Exercise data below:

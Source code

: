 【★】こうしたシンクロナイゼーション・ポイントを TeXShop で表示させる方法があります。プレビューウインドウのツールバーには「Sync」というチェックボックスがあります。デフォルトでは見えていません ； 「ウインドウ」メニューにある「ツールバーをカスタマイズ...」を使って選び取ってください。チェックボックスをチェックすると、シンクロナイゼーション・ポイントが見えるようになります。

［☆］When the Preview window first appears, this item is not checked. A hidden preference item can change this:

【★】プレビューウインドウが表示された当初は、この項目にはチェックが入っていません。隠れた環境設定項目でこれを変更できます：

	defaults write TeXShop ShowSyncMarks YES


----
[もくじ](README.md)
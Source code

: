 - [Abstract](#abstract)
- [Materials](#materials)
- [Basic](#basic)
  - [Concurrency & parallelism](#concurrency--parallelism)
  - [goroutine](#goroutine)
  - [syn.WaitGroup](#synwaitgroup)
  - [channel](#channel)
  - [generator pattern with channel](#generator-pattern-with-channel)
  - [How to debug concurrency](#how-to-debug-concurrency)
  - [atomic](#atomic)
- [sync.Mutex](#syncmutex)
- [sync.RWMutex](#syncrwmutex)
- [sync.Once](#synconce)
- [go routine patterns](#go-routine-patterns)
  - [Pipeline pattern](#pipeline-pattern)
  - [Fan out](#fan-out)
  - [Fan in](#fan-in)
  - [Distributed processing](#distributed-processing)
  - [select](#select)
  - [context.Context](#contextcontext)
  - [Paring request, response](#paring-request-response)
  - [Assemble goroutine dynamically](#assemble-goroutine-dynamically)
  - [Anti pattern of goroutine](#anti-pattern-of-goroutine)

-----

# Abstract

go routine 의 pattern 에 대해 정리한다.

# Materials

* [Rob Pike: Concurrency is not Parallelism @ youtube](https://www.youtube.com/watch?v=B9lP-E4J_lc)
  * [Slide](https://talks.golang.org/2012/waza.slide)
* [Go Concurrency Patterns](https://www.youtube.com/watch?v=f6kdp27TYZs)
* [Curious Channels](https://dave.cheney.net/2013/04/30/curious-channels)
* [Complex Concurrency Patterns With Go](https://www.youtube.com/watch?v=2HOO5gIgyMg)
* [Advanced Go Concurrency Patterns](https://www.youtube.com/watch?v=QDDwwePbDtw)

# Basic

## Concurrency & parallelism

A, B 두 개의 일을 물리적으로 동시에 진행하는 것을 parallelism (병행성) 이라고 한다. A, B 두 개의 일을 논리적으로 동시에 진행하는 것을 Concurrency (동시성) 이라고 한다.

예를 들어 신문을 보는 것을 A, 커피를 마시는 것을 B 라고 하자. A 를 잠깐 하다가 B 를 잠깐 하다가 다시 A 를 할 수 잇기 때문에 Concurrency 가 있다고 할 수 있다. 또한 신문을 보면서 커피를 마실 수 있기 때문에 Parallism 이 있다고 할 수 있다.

End of Exercise data.

=== Your assignment ===
Return every record, word for word.

=== Exercise output ===
Source code

: 【★】こうしたシンクロナイゼーション・ポイントを TeXShop で表示させる方法があります。プレビューウインドウのツールバーには「Sync」というチェックボックスがあります。デフォルトでは見えていません ； 「ウインドウ」メニューにある「ツールバーをカスタマイズ...」を使って選び取ってください。チェックボックスをチェックすると、シンクロナイゼーション・ポイントが見えるようになります。

［☆］When the Preview window first appears, this item is not checked. A hidden preference item can change this:

【★】プレビューウインドウが表示された当初は、この項目にはチェックが入っていません。隠れた環境設定項目でこれを変更できます：

	defaults write TeXShop ShowSyncMarks YES


----
[もくじ](README.md)
Source code

: - [Abstract](#abstract)
- [Materials](#materials)
- [Basic](#basic)
  - [Concurrency & parallelism](#concurrency--parallelism)
  - [goroutine](#goroutine)
  - [syn.WaitGroup](#synwaitgroup)
  - [channel](#channel)
  - [generator pattern with channel](#generator-pattern-with-channel)
  - [How to debug concurrency](#how-to-debug-concurrency)
  - [atomic](#atomic)
- [sync.Mutex](#syncmutex)
- [sync.RWMutex](#syncrwmutex)
- [sync.Once](#synconce)
- [go routine patterns](#go-routine-patterns)
  - [Pipeline pattern](#pipeline-pattern)
  - [Fan out](#fan-out)
  - [Fan in](#fan-in)
  - [Distributed processing](#distributed-processing)
  - [select](#select)
  - [context.Context](#contextcontext)
  - [Paring request, response](#paring-request-response)
  - [Assemble goroutine dynamically](#assemble-goroutine-dynamically)
  - [Anti pattern of goroutine](#anti-pattern-of-goroutine)

-----

# Abstract

go routine 의 pattern 에 대해 정리한다.

# Materials

* [Rob Pike: Concurrency is not Parallelism @ youtube](https://www.youtube.com/watch?v=B9lP-E4J_lc)
  * [Slide](https://talks.golang.org/2012/waza.slide)
* [Go Concurrency Patterns](https://www.youtube.com/watch?v=f6kdp27TYZs)
* [Curious Channels](https://dave.cheney.net/2013/04/30/curious-channels)
* [Complex Concurrency Patterns With Go](https://www.youtube.com/watch?v=2HOO5gIgyMg)
* [Advanced Go Concurrency Patterns](https://www.youtube.com/watch?v=QDDwwePbDtw)

# Basic

## Concurrency & parallelism

A, B 두 개의 일을 물리적으로 동시에 진행하는 것을 parallelism (병행성) 이라고 한다. A, B 두 개의 일을 논리적으로 동시에 진행하는 것을 Concurrency (동시성) 이라고 한다.

예를 들어 신문을 보는 것을 A, 커피를 마시는 것을 B 라고 하자. A 를 잠깐 하다가 B 를 잠깐 하다가 다시 A 를 할 수 잇기 때문에 Concurrency 가 있다고 할 수 있다. 또한 신문을 보면서 커피를 마실 수 있기 때문에 Parallism 이 있다고 할 수 있다.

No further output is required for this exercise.